The mole fraction of ammonia in the gas passing through the adiabatic reaction unit is typically reduced by at least 20%, e.g., by at least 25%, or by at least 30%, or even by at least 35%, e.g., by at least about 40%, and/or up to about 50%. Put another way, the mole fraction of ammonia may be reduced from 1 (or almost 1) in the heated ammonia gas to an amount in a range from about 0.5 to about 0.8, or to an amount in a range from about 0.5 to about 0.7, or to an amount in a range from about 0.55 to about 0.65, or to an amount in a range from about 0.55 to about 0.60, e.g., about 0.57, in the partially cracked ammonia gas.

The adiabatic reaction unit may be incorporated into the design of the process to improve overall efficiency, specifically by using the heat available in the flue gas to provide heat to the adiabatic cracking process within this unit. In this regard, the temperatures around the adiabatic reaction unit are typically optimized to maximise the recovery of heat from the flue gas.

The key design parameter for the adiabatic reaction unit is the inlet temperature. A higher inlet temperature allows greater conversion in the unit since the ammonia cracking reaction is endothermic. However, higher temperatures put greater demands on the materials of construction and the catalyst. The inlet temperature is therefore typically in a range from about 350° C. to about 800° C., or from about 500° C. to about 700° C., or from about 550° C. to about 650° C.

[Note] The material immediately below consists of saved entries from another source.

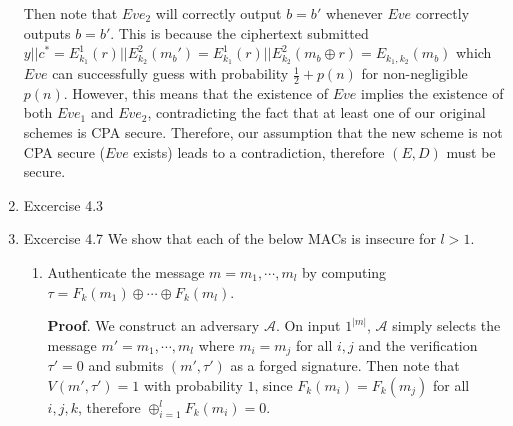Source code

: \documentclass{article}
\begin{document}
\begin{enumerate}
Then note that $Eve_2$ will correctly output $b = b'$ whenever $Eve$ correctly outputs $b = b'$.
This is because the ciphertext submitted $y || c^* = E^1_{k_1}(r) || E^2_{k_2}(m_b') = E^1_{k_1}(r) || E^2_{k_2}(m_b \oplus r) = E_{k_1,k_2}(m_b)$
which $Eve$ can successfully guess with probability $\frac{1}{2} + p(n)$ for non-negligible $p(n)$. However,
this means that the existence of $Eve$ implies the existence of both $Eve_1$ and $Eve_2$, contradicting
the fact that at least one of our original schemes is CPA secure. Therefore, our assumption
that the new scheme is not CPA secure ($Eve$ exists) leads to a contradiction, therefore 
$(E,D)$ must be secure.%

\item{}
Excercise 4.3%

\item{}
Excercise 4.7
We show that each of the below MACs is insecure for $l > 1$.%

\begin{enumerate}[noitemsep,topsep=\mdcompacttopsep,label=\alph*.]%

\item{}Authenticate the message $m = m_1, \cdots, m_l$ by computing $\tau = F_k(m_1) \oplus \cdots \oplus F_k(m_l)$.

\begin{mdbmarginx}{1ex}{0pt}{1ex}{0pt}%
\noindent{}\textbf{Proof}.  We construct an adversary $\mathcal{A}$. On input $1^{|m|}$, $\mathcal{A}$ simply selects 
the message $m' = m_1, \cdots, m_l$ where $m_i = m_j$ for all $i,j$ and the verification $\tau' = 0$ and
submits $(m',\tau')$ as a forged signature. Then note that $V(m',\tau') = 1$ with probability $1$,
since $F_k(m_i) = F_k(m_j)$ for all $i,j,k$, therefore $\oplus_{i=1}^{l} F_k(m_i) = 0$.%
\end{mdbmarginx}%


\end{enumerate}
\end{enumerate}
\end{document}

Due to the high temperatures and ammonia concentrations involved, the reactor tubes of the cracking reactors must typically be constructed from materials resistant to ammonia and/or ammonia nitriding. Suitable materials include nickel-based alloys comprising at least 40 wt. % or at least 50 wt. % nickel. Such alloys typically have no more than 90 wt. %, or no more than 80 wt. % nickel. The alloys will typically comprise one or more other metals selected from chromium, cobalt, molybdenum and iron.

Specific examples of suitable nickel-based alloys include UNS N06600, N06625, N06601, N06617, N06025, N06230, N07214, N08811. In some embodiments, austenitic nickel-chromium based superalloys such as Inconel may be used.

The unified numbering system (UNS) is an alloy designation system that is widely accepted in North America. Each UNS number relates to a specific metal or alloy and defines its specific chemical composition, or in some cases a specific mechanical or physical property.

Other suitable materials include cobalt-based alloys such as UNS R30188. In addition, high temperature alloys that are less resistant to ammonia nitriding, such as UNS N08811 or cast alloys such as HPNb, HP Micro-Alloyed, MA-1 (MetalTek International, USA), may be suitable, particularly when surface modified or coated by a corrosion resistant layer such as aluminization; aluminization and then pre-oxidation; or a ceramics coating. Nitriding resistant alloys can also be used with surface modification or coating for improved performance.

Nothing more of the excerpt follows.